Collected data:
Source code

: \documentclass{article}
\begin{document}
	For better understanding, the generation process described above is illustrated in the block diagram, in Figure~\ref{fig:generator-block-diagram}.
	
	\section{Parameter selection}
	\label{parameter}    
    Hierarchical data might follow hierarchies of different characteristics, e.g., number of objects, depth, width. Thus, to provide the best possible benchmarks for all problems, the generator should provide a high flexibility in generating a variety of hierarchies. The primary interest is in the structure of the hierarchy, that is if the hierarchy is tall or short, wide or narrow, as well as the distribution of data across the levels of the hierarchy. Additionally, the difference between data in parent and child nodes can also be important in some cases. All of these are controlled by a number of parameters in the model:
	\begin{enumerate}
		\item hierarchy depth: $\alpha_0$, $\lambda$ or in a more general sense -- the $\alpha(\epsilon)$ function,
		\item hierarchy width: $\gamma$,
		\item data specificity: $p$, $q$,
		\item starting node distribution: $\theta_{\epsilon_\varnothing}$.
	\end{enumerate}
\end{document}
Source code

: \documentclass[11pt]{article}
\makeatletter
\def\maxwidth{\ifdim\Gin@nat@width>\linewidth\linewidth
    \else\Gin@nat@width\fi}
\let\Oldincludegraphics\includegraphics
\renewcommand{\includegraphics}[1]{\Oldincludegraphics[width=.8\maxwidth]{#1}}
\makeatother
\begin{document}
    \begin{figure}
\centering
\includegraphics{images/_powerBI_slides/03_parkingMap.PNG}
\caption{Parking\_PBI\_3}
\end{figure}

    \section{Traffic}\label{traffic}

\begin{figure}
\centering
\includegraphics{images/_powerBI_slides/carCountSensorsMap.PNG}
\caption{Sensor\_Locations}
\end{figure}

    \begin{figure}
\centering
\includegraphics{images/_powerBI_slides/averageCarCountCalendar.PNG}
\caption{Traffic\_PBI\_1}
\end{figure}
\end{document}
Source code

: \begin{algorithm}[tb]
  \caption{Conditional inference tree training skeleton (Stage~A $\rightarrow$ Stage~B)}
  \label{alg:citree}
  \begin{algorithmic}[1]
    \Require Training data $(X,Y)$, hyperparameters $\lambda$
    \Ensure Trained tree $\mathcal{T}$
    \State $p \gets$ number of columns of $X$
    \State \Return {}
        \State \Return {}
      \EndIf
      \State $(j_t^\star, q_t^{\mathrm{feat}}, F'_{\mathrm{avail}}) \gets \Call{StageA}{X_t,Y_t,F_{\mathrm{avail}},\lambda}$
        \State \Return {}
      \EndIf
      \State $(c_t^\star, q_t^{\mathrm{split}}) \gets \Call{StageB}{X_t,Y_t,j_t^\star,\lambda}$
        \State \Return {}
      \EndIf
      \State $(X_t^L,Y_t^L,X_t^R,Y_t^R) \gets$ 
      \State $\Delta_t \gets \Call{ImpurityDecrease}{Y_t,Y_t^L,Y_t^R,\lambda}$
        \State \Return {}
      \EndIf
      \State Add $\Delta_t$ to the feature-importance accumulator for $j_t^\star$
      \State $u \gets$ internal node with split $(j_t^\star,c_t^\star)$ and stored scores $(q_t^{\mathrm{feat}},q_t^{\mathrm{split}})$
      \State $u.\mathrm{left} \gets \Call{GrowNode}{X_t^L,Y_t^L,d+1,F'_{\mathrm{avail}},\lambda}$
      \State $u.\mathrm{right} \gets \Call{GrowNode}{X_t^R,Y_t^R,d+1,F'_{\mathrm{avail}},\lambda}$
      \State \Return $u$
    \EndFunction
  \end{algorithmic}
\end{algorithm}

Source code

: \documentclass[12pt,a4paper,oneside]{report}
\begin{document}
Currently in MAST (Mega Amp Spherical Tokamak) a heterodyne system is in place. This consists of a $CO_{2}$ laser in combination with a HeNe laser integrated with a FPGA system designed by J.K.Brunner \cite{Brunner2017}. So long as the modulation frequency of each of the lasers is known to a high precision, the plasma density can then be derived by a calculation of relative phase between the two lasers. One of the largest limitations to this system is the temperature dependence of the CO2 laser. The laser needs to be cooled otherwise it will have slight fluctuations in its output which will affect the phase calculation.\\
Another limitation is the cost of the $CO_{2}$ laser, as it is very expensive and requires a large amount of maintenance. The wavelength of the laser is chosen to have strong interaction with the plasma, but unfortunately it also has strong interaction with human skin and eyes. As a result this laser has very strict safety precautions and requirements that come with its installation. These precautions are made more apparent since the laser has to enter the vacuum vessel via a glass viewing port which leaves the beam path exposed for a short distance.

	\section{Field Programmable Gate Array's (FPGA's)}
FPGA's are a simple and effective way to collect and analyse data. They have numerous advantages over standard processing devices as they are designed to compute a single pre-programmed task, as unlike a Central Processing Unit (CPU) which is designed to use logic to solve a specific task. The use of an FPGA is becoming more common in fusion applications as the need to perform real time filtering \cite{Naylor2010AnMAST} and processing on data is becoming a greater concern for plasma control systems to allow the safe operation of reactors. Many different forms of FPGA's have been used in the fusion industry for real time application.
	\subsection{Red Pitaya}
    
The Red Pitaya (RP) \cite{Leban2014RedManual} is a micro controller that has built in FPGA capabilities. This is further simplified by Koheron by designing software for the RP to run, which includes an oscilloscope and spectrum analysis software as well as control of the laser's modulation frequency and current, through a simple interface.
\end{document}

• How to complete this task
Lines from the entries that contain the string "between" must be found and copied.

• Expected output
    Hierarchical data might follow hierarchies of different characteristics, e.g., number of objects, depth, width. Thus, to provide the best possible benchmarks for all problems, the generator should provide a high flexibility in generating a variety of hierarchies. The primary interest is in the structure of the hierarchy, that is if the hierarchy is tall or short, wide or narrow, as well as the distribution of data across the levels of the hierarchy. Additionally, the difference between data in parent and child nodes can also be important in some cases. All of these are controlled by a number of parameters in the model:
Currently in MAST (Mega Amp Spherical Tokamak) a heterodyne system is in place. This consists of a $CO_{2}$ laser in combination with a HeNe laser integrated with a FPGA system designed by J.K.Brunner \cite{Brunner2017}. So long as the modulation frequency of each of the lasers is known to a high precision, the plasma density can then be derived by a calculation of relative phase between the two lasers. One of the largest limitations to this system is the temperature dependence of the CO2 laser. The laser needs to be cooled otherwise it will have slight fluctuations in its output which will affect the phase calculation.\\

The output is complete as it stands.